А в Эйлианане обитало немало волшебных существ, умеющих превращаться из одной формы в другую. Изабо не раз видела, как ее подруга Лиланте превращалась в дерево, и ее плоть совершенно непостижимым образом становилась листьями, корой и цветами. Она видела, как Майя Колдунья принимала свой морской вид, сияющий серебристой чешуей и с огромным хвостом, точно у рыбы. Она даже видела, как ее отца превратили обратно в человека после того, как он семнадцать лет был заперт в теле коня. Размышляя о всех этих метаморфозах, Изабо вспомнила, что ей сказала Буба. Просто сделай-ух это.
Она так и поступила. Она вообразила себя женщиной, в своем собственном хорошо знакомом и уютном виде, и сосредоточила всю свою волю и желание на том, чтобы вновь оказаться такой.
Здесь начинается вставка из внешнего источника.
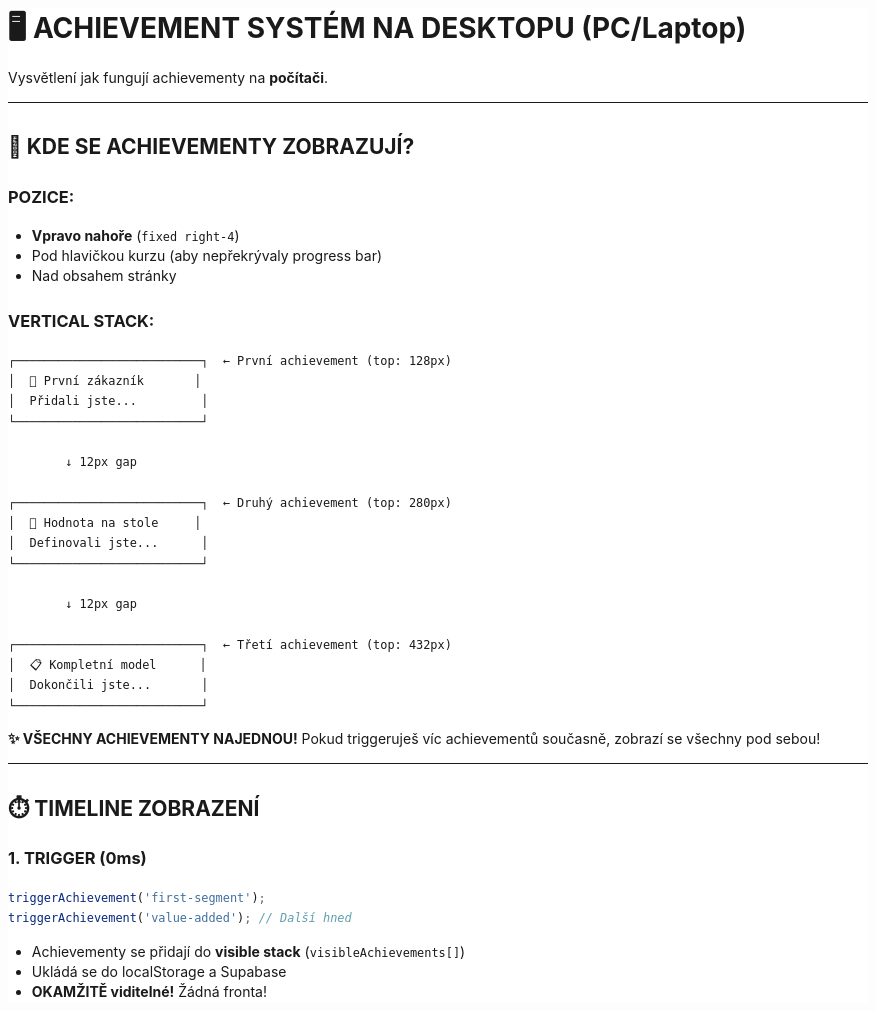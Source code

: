 # 🖥️ ACHIEVEMENT SYSTÉM NA DESKTOPU (PC/Laptop)

Vysvětlení jak fungují achievementy na **počítači**.

---

## 📍 KDE SE ACHIEVEMENTY ZOBRAZUJÍ?

### **POZICE:**
- **Vpravo nahoře** (`fixed right-4`)
- Pod hlavičkou kurzu (aby nepřekrývaly progress bar)
- Nad obsahem stránky

### **VERTICAL STACK:**
```
┌──────────────────────────┐  ← První achievement (top: 128px)
│  🎯 První zákazník       │
│  Přidali jste...         │
└──────────────────────────┘

        ↓ 12px gap

┌──────────────────────────┐  ← Druhý achievement (top: 280px)
│  💎 Hodnota na stole     │
│  Definovali jste...      │
└──────────────────────────┘

        ↓ 12px gap

┌──────────────────────────┐  ← Třetí achievement (top: 432px)
│  📋 Kompletní model      │
│  Dokončili jste...       │
└──────────────────────────┘
```

**✨ VŠECHNY ACHIEVEMENTY NAJEDNOU!** Pokud triggeruješ víc achievementů současně, zobrazí se všechny pod sebou!

---

## ⏱️ TIMELINE ZOBRAZENÍ

### **1. TRIGGER (0ms)**
```javascript
triggerAchievement('first-segment');
triggerAchievement('value-added'); // Další hned
```
- Achievementy se přidají do **visible stack** (`visibleAchievements[]`)
- Ukládá se do localStorage a Supabase
- **OKAMŽITĚ viditelné!** Žádná fronta!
И внезапно она была уже не маленькой белой совой, а высокой светлокожей женщиной, обнаженной и съежившейся, дрожа, под деревом.
Стоял лютый мороз. Изабо обхватила себя руками. Ее собственное дыхание морозным облаком висело у нее пред лицом. Над лесом проплывали две луны, одна красная, точно кровь, другая призрачно-голубая. Небо было чернильно-синим, расшитым узором звезд и планет, холодно поблескивающим белым, зеленым, аметистовым, розовым светом.
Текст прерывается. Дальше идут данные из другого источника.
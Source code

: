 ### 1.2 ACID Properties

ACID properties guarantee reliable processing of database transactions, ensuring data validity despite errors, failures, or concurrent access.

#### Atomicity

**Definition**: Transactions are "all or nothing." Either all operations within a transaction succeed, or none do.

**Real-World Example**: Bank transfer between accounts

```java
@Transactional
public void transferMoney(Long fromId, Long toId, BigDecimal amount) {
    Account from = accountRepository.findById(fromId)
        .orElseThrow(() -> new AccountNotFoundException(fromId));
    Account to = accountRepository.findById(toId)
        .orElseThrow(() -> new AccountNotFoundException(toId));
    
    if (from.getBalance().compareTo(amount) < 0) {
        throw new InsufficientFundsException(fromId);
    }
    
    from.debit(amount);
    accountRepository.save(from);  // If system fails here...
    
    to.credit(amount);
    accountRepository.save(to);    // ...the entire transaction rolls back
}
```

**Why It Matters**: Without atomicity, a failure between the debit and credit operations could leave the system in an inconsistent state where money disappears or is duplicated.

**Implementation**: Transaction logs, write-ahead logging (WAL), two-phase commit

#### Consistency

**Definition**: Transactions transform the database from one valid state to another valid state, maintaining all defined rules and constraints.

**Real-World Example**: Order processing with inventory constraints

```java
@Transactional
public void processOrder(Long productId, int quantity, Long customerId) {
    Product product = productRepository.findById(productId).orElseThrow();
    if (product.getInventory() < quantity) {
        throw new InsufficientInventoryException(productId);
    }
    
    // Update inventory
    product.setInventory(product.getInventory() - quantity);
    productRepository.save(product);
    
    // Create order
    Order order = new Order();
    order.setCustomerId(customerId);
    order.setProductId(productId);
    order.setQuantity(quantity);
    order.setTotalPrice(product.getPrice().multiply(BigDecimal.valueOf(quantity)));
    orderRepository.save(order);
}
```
Ветер обжег ее, точно удар хлыстом. Она не имела ни малейшего понятия, что случилось с ее одеждой и припасами. Вне всякого сомнения, они были погребены под толщей снега, упав на землю, когда она взмыла в небо. Ее охватило отчаяние. Несмотря на ясное небо, без еды и одежды ей грозила неминуемая гибель. Она могла бы набрать хвороста и разжечь костер, но даже так согреться будет очень нелегко. Ее ноги, стоявшие на снегу, уже начали неметь. После лишь секундного колебания Изабо снова вернулась в тело совы.
Буба радостно ухнула.
Слишком-ух холодно-ух, ухнула ей в ответ Изабо, блаженно взъерошив все перья. Теперь она видела разницу между зрением человека и зрением совы. Луны висели на небе, огромные и рябые, но серые. Все было серым, даже тьма. Зато она четко различала степени тьмы, видя очертания веток и травы даже в самой непроницаемой тени. Ее слух тоже стал более острым, а способность определять источник звука невероятно обострилась. Поскольку она стала намного меньше, деревья возвышались над ней, точно башни. Она взмахнула крыльями и взлетела на ветку, где сидела Буба, слегка пританцовывая от возбуждения.
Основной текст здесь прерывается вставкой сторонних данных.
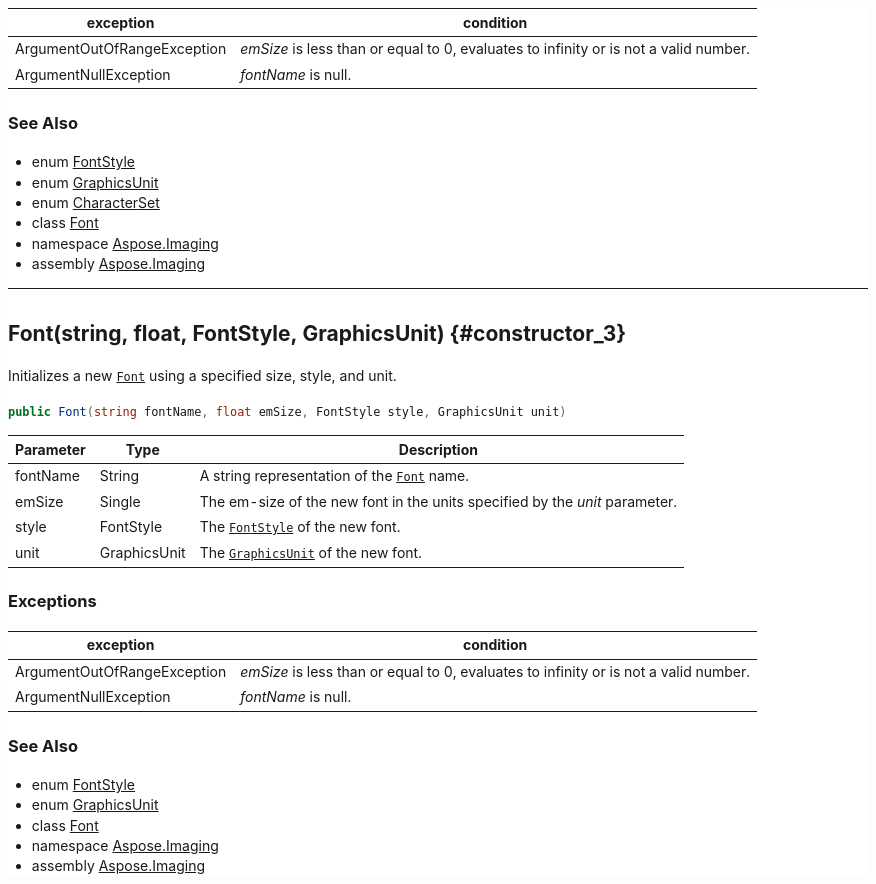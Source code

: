 | exception | condition |
| --- | --- |
| ArgumentOutOfRangeException | *emSize* is less than or equal to 0, evaluates to infinity or is not a valid number. |
| ArgumentNullException | *fontName* is null. |

### See Also

* enum [FontStyle](../../fontstyle/)
* enum [GraphicsUnit](../../graphicsunit/)
* enum [CharacterSet](../../characterset/)
* class [Font](../)
* namespace [Aspose.Imaging](../../font/)
* assembly [Aspose.Imaging](../../../)

---

## Font(string, float, FontStyle, GraphicsUnit) {#constructor_3}

Initializes a new [`Font`](../) using a specified size, style, and unit.

```csharp
public Font(string fontName, float emSize, FontStyle style, GraphicsUnit unit)
```

| Parameter | Type | Description |
| --- | --- | --- |
| fontName | String | A string representation of the [`Font`](../) name. |
| emSize | Single | The em-size of the new font in the units specified by the *unit* parameter. |
| style | FontStyle | The [`FontStyle`](../../fontstyle/) of the new font. |
| unit | GraphicsUnit | The [`GraphicsUnit`](../../graphicsunit/) of the new font. |

### Exceptions

| exception | condition |
| --- | --- |
| ArgumentOutOfRangeException | *emSize* is less than or equal to 0, evaluates to infinity or is not a valid number. |
| ArgumentNullException | *fontName* is null. |

### See Also

* enum [FontStyle](../../fontstyle/)
* enum [GraphicsUnit](../../graphicsunit/)
* class [Font](../)
* namespace [Aspose.Imaging](../../font/)
* assembly [Aspose.Imaging](../../../)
Они вместе вылетели из леса к реке, с рыданием и всхлипами бегущей по камням и странно мерцающей в лунном свете. За ней виднелась уродливая куча снега, принесенного лавиной, и из снежно-каменной мешанины там и сям торчали могучие корни и ветви. Острые глаза Изабо оглядели склон, и она заметила какой-то металлический блеск. Они немедленно слетели вниз, и Изабо снова приняла свой обычный вид. Она принялась отчаянно разрывать снег и нашла кожаный ремень с металлической пряжкой. Она вытащила его из снега и с облегчением обнаружила, что большая часть ее снаряжения до сих пор надежно прикреплена к ремню. Пропала палица, а кинжал треснул, но топор и шпага уцелели.